### [What you should do]
From the entries that follow, list every line in which the string "Informatik" appears.

----- Information provided -----

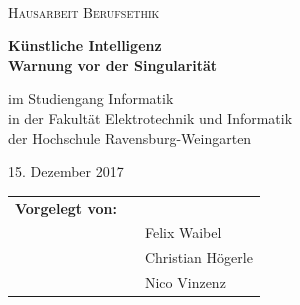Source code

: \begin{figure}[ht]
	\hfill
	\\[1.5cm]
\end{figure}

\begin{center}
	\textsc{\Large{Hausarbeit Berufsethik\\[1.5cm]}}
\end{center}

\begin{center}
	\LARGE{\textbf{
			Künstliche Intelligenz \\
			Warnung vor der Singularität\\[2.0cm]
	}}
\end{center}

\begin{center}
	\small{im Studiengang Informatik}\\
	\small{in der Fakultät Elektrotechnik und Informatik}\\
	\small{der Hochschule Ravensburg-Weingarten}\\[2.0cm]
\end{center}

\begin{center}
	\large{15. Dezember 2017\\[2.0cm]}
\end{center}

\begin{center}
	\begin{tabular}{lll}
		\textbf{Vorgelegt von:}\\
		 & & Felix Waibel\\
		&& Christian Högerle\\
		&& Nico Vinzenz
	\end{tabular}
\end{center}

-----
----- Information provided -----

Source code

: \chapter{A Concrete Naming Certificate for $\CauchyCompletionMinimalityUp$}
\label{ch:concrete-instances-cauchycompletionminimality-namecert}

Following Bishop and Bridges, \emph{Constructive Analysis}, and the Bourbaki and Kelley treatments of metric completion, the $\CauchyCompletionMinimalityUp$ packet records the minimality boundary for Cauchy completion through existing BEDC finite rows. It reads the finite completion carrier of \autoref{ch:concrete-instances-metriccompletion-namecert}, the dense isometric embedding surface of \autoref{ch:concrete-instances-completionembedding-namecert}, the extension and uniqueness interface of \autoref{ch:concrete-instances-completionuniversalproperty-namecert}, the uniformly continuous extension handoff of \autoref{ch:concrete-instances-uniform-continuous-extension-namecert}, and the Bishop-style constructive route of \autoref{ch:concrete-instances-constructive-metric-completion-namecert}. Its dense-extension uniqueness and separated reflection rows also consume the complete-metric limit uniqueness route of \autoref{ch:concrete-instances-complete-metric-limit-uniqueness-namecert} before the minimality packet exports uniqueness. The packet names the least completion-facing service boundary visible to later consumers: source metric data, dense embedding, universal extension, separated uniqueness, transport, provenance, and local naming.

-----

### [Response to this exercise]
	\small{im Studiengang Informatik}\\
	\small{in der Fakultät Elektrotechnik und Informatik}\\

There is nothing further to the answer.